Both humans and AI systems could try to accumulate power through various cybernetic operations. Examples of this include looting financial resources, accessing C&C, obtaining sensitive data, and self-replicating. In some cases, AI systems could even infiltrate other devices offline, by finding unexpected ways of interacting with the environment – see Bird & Layzell (2002) for an example.

Strategic technological development

AI-powered weapons introduce an accountability gap (Sparrow, 2007) and are prone to making incorrect decisions, mainly due to out-of-distribution errors (Longpre et al., 2022). Adversaries trying to manipulate performance could aggravate this problem (Eykholt et al., 2018). On the other hand, AI lowers the barriers to entry for inflicting large-scale damage, favoring rogue actors (Kreps, 2021). This includes LAWS, but also facilitating the development of biological weapons (Urbina et al., 2022), among others.

Besides offensive uses, AI could also confer decisive strategic advantages by enabling scientific innovations with high practical impact. Monopolizing such an innovation could ensure undisputed hegemony for an actor, dangerously altering the balance of power. Take as an example nuclear fusion, where deep learning has already contributed to efforts to stabilize and control the plasma (Degrave et al., 2022), calculate its electric field (Aguilar & Markidis, 2021), and predict disruptions (Kates-Harbeck et al., 2019).

User manipulation

AI systems excel at profiling users and persuasion techniques. Relatively simple algorithms are already able to exploit human heuristics and influence individual preferences (Agudo & Matute, 2021), decision-making (Dezfouli et al., 2020), and public opinion (Schippers, 2020).

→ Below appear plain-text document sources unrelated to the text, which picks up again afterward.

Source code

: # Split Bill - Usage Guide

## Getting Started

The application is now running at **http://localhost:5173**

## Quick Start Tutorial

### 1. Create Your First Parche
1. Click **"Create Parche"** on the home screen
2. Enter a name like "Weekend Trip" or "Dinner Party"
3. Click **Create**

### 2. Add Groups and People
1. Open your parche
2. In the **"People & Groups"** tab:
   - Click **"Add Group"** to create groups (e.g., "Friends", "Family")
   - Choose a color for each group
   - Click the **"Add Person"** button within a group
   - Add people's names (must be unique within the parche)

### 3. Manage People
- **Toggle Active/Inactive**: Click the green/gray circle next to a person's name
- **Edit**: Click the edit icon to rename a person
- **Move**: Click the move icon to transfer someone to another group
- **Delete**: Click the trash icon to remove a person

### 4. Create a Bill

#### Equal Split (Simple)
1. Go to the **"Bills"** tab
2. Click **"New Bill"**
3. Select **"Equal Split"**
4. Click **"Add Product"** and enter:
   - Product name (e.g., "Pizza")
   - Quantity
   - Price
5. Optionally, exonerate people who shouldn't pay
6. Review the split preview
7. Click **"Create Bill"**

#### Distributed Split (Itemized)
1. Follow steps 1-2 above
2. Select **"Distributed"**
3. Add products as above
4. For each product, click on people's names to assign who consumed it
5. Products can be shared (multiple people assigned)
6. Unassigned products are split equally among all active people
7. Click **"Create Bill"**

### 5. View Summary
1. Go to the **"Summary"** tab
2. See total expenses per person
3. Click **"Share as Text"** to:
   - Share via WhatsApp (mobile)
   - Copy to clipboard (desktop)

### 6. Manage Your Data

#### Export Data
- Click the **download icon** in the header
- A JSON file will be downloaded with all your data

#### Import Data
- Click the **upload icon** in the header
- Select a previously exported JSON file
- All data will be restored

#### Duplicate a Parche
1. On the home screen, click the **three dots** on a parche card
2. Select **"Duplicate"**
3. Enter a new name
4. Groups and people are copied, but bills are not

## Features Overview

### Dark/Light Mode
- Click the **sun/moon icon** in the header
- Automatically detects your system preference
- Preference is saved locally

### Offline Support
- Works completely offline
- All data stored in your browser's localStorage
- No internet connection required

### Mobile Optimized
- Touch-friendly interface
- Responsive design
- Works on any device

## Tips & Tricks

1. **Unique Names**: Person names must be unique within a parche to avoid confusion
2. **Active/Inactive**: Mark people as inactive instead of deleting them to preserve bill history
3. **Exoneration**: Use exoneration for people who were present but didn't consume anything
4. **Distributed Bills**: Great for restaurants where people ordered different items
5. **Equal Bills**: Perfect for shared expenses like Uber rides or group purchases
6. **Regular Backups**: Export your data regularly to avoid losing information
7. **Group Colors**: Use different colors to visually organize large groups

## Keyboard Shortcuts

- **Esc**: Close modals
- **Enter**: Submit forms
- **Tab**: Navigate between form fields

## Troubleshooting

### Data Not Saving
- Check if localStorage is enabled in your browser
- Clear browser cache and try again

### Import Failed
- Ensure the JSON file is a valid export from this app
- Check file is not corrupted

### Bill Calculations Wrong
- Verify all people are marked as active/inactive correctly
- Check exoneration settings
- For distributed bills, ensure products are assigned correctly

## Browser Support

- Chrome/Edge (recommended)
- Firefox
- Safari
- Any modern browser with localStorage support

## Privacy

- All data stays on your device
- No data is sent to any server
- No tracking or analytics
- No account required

APS systems could manipulate users through more sophisticated techniques, including emotional manipulation or extortion. For example, GPT-4 was already able to convince a contractor to solve a CAPTCHA (OpenAI, 2023).

Structural risks

This section compiles risks derived from the wide-scale or high-impact deployment of AI systems. The consequences of wide deployment are diverse, ranging from economic effects to fairness and political stability. High-impact deployment refers to the consequence of relinquishing human decision-making power in critical processes. This includes considerations on lack of supervision, increased speed, and bias towards quantifiable targets.

Job market disruption

The recent emergence of generative AI has the potential to rapidly accelerate task automation, leading to significant disruption in the labor market. Hatzius et al. (2023) suggest that up to one-fourth of current jobs could be replaced by current generative AI, with approximately two-thirds of jobs being exposed to some degree of automation. This could result in the automation of nearly 300 million jobs worldwide, affecting different countries to varying extents. To illustrate the risks more explicitly, Eloundou et al. (2023) have analyzed the impact of large language models and have concluded that 19% of jobs in the U.S. have at least 50% of their tasks exposed to automation.

In addition to this, Jacobsen et. al (2005) have found that it takes between 1 and 4 years to reemploy displaced workers, who are anyway unlikely to find jobs similar to their previous ones. Therefore, these people experience long-term income losses.

Socioeconomic inequality

AI-generated value could be captured by AI companies or the countries where they are located, exacerbating wealth inequality (O’Keefe et al., 2020). The nature of AI facilitates unfair competition and economic concentration, with data being one of the main drivers of this trend (Acemoglu, 2021). In a feedback loop, data improves quality and quality attracts users, which increment data (Anderson, 2021). High barriers to entry hinder competition.

Beyond moral objections, the sociopolitical consequences of inequality could unstabilize the world, e.g., increasing the risk of riots and crimes. Besides, controlling such a differential technology would grant its owners an excessive privilege, namely, the possibility of unilaterally making political decisions of great importance to the rest of society.

Bias amplification

AI systems adopt and reproduce bias found in the training datasets, which usually translates into disparate performance depending on their familiarity with the topic. This is particularly concerning when it comes to critical decisions in healthcare, justice, or finance (Bommasani, 2022).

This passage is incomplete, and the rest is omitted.